| Problem |
Bring together all lines from the listing below that contain the string "padding".

| Supplied entries |
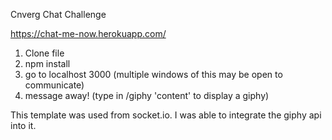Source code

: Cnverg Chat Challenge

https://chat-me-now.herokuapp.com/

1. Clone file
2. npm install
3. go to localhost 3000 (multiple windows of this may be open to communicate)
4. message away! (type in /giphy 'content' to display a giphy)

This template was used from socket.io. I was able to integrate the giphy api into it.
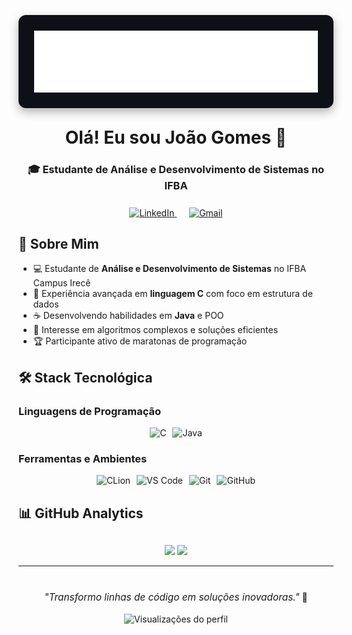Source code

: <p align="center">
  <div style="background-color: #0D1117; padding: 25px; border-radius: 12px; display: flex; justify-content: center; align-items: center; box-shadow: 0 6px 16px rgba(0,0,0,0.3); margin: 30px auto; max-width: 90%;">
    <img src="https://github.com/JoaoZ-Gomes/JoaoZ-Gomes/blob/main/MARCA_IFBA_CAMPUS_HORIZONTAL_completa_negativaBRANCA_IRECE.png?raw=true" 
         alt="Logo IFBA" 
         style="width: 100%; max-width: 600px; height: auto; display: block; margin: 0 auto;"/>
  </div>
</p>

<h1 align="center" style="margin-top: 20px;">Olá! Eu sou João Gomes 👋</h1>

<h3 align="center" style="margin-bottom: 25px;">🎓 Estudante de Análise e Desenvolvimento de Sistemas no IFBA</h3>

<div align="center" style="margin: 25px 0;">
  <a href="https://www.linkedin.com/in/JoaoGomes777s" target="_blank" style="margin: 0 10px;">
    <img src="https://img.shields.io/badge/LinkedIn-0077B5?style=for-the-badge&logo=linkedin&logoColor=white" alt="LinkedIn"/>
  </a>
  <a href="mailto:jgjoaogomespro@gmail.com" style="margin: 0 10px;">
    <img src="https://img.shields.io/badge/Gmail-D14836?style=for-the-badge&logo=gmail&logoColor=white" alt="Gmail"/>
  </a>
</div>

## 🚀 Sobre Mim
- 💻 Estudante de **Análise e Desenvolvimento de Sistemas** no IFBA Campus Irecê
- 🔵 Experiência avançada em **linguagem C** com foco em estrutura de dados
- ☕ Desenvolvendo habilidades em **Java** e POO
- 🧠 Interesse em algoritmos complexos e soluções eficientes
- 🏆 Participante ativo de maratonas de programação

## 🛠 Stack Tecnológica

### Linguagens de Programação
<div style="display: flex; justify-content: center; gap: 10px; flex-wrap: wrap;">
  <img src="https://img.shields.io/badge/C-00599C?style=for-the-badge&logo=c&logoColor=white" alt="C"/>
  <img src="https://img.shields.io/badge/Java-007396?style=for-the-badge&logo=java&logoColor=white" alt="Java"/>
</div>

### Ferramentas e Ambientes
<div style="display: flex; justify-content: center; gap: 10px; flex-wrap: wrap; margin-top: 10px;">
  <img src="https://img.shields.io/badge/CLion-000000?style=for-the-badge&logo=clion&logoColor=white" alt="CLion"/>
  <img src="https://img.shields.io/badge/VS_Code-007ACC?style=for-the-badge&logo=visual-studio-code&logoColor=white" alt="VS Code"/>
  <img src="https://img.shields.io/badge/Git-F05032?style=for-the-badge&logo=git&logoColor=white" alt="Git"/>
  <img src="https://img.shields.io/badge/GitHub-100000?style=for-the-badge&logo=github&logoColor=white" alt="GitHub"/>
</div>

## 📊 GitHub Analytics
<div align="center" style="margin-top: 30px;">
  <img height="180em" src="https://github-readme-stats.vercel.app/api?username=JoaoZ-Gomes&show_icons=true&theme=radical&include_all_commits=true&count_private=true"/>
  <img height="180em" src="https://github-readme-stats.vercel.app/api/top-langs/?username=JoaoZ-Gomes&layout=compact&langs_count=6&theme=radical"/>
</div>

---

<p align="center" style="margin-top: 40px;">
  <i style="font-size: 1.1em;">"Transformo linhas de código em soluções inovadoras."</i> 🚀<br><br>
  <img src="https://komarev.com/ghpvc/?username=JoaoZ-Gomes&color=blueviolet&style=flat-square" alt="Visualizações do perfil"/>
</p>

==

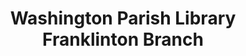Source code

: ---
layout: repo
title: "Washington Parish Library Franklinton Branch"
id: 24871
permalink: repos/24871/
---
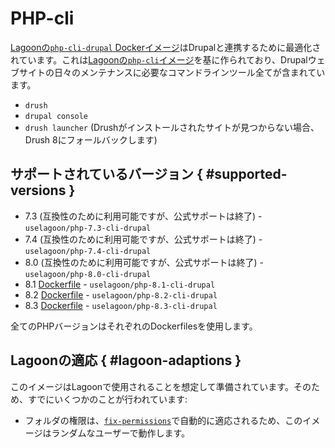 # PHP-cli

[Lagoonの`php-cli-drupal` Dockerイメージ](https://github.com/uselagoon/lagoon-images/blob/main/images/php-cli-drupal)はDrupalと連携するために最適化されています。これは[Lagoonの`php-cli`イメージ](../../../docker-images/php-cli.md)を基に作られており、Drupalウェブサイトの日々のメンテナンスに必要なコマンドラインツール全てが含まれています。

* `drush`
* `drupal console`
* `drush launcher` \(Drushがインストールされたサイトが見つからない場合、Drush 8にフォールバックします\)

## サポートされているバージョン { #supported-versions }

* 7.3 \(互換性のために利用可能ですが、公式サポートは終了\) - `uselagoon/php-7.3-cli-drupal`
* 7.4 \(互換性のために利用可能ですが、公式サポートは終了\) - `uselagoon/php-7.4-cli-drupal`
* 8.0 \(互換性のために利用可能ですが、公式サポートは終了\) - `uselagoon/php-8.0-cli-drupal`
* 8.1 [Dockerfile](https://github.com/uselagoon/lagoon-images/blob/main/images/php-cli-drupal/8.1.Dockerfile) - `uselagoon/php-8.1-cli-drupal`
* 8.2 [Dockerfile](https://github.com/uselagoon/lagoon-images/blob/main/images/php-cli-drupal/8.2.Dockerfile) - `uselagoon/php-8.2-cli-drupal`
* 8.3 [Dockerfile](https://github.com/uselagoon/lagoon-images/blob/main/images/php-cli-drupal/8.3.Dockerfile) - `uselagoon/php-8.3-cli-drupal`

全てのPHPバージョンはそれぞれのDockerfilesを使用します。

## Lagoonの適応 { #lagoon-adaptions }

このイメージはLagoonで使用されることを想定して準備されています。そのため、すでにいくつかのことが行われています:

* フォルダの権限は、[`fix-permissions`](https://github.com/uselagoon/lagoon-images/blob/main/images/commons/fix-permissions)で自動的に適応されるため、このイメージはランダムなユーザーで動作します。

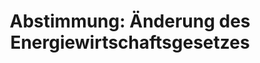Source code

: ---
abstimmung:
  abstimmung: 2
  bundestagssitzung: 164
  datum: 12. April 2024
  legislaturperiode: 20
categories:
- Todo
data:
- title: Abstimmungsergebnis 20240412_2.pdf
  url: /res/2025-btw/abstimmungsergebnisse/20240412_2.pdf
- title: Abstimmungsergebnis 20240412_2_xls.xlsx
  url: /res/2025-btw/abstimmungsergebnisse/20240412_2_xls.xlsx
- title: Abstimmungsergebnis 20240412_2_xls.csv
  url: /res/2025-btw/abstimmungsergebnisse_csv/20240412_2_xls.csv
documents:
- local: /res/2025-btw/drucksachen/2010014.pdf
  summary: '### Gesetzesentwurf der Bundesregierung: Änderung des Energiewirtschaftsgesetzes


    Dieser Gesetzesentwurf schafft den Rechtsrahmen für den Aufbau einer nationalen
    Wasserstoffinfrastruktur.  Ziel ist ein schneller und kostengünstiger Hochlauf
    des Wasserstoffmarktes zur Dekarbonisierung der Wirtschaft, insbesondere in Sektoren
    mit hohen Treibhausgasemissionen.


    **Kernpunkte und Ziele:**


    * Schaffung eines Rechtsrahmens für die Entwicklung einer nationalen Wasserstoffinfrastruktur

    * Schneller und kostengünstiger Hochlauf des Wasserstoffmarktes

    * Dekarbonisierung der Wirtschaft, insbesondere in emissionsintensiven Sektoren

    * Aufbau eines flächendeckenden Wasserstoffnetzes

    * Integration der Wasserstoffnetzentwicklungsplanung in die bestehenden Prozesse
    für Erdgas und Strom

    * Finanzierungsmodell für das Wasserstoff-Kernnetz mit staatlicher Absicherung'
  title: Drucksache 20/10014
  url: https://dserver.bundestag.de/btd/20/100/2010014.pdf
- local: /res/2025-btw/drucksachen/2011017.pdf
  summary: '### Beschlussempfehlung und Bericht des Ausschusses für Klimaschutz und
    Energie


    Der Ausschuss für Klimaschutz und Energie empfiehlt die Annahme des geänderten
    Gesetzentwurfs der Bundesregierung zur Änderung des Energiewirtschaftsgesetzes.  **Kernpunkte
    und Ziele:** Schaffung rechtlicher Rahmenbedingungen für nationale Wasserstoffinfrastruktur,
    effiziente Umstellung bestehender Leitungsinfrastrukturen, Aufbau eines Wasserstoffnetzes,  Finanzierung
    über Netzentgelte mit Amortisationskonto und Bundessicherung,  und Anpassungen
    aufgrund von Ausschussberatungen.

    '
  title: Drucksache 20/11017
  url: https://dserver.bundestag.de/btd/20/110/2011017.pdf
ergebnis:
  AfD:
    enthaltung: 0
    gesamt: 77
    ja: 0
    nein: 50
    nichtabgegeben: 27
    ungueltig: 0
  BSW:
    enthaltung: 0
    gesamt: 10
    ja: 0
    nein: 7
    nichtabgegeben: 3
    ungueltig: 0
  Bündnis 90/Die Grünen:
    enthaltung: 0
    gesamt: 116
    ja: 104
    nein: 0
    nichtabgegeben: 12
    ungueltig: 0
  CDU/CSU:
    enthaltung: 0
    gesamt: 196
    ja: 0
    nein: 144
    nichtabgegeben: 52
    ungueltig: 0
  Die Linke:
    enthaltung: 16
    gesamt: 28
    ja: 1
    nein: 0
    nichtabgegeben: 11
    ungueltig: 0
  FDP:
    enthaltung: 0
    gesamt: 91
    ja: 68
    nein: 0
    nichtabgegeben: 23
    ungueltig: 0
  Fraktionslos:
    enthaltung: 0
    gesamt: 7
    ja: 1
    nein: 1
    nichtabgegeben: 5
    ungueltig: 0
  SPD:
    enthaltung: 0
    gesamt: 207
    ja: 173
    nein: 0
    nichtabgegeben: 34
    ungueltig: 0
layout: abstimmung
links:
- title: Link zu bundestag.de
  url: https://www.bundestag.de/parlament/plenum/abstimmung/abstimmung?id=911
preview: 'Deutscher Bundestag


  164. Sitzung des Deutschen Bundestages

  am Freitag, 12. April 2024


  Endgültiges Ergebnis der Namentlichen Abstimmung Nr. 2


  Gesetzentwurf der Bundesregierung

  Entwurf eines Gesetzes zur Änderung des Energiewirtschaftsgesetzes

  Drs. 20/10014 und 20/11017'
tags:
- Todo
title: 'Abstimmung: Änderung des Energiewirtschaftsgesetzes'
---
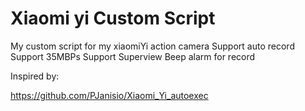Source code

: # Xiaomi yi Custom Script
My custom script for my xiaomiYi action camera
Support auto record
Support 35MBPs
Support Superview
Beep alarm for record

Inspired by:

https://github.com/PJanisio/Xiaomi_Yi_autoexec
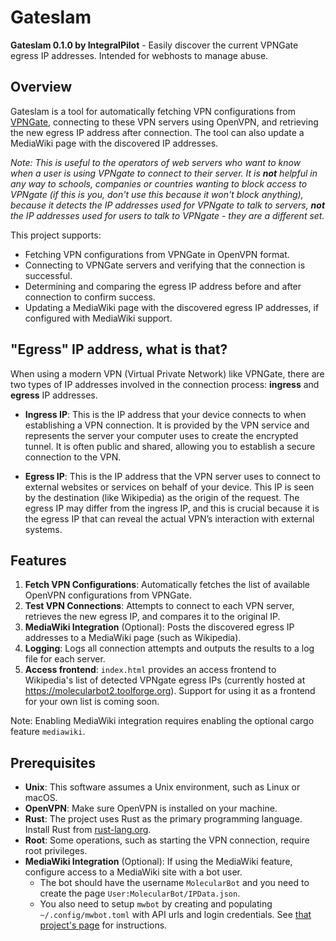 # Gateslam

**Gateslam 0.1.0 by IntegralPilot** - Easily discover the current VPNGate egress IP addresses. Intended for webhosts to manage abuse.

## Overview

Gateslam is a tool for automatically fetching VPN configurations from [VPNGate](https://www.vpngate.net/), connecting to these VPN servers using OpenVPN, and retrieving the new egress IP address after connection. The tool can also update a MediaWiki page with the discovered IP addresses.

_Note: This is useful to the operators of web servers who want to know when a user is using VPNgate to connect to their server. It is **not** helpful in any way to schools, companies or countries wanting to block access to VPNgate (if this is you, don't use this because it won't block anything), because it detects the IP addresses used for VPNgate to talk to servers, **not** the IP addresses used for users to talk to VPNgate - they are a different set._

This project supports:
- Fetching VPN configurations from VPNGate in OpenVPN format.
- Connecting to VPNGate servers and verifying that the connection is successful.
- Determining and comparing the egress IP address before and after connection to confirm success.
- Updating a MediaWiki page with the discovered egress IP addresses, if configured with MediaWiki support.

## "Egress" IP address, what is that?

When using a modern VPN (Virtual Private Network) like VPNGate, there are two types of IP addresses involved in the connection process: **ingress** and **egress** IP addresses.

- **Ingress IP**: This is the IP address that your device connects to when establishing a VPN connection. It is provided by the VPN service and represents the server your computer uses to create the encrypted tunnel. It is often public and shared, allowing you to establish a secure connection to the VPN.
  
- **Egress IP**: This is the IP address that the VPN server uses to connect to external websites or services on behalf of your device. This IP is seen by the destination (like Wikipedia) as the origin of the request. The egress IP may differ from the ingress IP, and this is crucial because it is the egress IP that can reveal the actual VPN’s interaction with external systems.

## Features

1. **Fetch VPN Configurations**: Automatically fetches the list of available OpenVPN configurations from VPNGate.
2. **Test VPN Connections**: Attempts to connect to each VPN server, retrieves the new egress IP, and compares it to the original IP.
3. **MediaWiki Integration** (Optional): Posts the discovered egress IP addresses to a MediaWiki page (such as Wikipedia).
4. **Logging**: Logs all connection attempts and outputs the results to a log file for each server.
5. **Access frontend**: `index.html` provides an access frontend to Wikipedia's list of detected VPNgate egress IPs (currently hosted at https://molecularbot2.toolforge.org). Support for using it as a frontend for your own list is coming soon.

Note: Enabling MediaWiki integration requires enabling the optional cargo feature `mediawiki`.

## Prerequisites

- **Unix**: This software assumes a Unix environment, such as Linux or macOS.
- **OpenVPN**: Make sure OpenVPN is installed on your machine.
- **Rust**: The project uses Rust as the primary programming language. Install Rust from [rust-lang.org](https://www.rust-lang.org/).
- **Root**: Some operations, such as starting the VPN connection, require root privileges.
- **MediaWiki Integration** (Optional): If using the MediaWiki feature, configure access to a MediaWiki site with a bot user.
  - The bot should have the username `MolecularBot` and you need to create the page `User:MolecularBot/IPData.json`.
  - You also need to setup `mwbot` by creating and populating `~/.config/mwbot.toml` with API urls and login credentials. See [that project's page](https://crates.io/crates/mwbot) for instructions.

--

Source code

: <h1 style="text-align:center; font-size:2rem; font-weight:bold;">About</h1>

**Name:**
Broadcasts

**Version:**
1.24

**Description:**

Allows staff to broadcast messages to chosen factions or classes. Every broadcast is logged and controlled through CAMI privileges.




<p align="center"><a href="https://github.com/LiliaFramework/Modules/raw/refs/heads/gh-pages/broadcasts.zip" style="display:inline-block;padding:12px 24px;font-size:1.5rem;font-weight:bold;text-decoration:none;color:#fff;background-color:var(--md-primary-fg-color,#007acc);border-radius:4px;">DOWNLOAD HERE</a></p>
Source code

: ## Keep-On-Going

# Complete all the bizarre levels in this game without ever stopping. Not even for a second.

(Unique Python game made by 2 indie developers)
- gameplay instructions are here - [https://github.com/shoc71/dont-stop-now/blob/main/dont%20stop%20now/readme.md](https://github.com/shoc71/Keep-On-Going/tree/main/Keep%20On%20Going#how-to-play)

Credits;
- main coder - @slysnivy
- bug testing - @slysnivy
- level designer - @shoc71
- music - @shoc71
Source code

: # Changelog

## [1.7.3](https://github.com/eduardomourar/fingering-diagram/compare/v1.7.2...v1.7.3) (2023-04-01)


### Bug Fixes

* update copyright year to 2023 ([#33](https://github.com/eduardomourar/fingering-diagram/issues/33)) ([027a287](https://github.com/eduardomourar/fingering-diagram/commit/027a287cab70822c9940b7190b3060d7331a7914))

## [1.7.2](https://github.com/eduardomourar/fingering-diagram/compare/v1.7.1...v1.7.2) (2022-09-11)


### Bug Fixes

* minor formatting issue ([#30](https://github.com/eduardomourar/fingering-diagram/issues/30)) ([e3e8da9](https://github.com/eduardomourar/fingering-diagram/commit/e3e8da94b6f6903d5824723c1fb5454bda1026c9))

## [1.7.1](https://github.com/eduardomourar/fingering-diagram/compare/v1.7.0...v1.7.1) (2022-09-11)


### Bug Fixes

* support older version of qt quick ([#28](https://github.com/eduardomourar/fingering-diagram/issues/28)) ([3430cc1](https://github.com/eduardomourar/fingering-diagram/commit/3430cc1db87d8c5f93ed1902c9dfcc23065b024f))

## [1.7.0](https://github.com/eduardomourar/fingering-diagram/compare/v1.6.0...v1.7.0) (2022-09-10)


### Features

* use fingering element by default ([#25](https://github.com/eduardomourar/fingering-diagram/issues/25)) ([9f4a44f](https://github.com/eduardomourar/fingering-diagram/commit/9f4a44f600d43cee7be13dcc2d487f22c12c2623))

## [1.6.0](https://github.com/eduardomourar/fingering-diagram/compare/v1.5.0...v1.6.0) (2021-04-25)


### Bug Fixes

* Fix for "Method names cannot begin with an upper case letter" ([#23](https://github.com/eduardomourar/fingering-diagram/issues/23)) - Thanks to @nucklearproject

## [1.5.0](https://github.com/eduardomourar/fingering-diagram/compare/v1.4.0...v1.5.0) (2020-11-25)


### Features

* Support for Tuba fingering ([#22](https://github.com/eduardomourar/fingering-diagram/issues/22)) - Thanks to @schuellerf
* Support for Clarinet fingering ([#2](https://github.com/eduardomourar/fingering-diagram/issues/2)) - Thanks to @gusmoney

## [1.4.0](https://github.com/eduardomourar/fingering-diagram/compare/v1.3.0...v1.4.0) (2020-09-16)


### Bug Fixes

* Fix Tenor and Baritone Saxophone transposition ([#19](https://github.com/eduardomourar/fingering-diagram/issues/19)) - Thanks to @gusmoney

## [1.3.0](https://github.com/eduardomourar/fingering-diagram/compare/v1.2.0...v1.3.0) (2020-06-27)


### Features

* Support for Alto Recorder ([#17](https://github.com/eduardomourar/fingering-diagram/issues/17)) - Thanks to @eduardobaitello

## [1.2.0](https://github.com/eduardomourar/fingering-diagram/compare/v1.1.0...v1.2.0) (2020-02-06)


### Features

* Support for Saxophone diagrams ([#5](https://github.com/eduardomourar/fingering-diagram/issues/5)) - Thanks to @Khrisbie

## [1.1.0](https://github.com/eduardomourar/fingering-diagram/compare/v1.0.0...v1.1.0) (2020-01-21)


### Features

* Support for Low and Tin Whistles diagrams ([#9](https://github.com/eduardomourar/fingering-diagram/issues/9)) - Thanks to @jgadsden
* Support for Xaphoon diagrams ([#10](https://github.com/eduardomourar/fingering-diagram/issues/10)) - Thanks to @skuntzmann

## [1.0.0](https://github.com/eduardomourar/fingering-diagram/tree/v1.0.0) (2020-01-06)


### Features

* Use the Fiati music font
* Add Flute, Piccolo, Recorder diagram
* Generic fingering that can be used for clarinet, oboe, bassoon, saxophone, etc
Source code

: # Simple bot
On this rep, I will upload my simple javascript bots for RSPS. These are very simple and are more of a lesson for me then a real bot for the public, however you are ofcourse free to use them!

| Reply to the task |
  <div style="background-color: #0D1117; padding: 25px; border-radius: 12px; display: flex; justify-content: center; align-items: center; box-shadow: 0 6px 16px rgba(0,0,0,0.3); margin: 30px auto; max-width: 90%;">
<p align="center"><a href="https://github.com/LiliaFramework/Modules/raw/refs/heads/gh-pages/broadcasts.zip" style="display:inline-block;padding:12px 24px;font-size:1.5rem;font-weight:bold;text-decoration:none;color:#fff;background-color:var(--md-primary-fg-color,#007acc);border-radius:4px;">DOWNLOAD HERE</a></p>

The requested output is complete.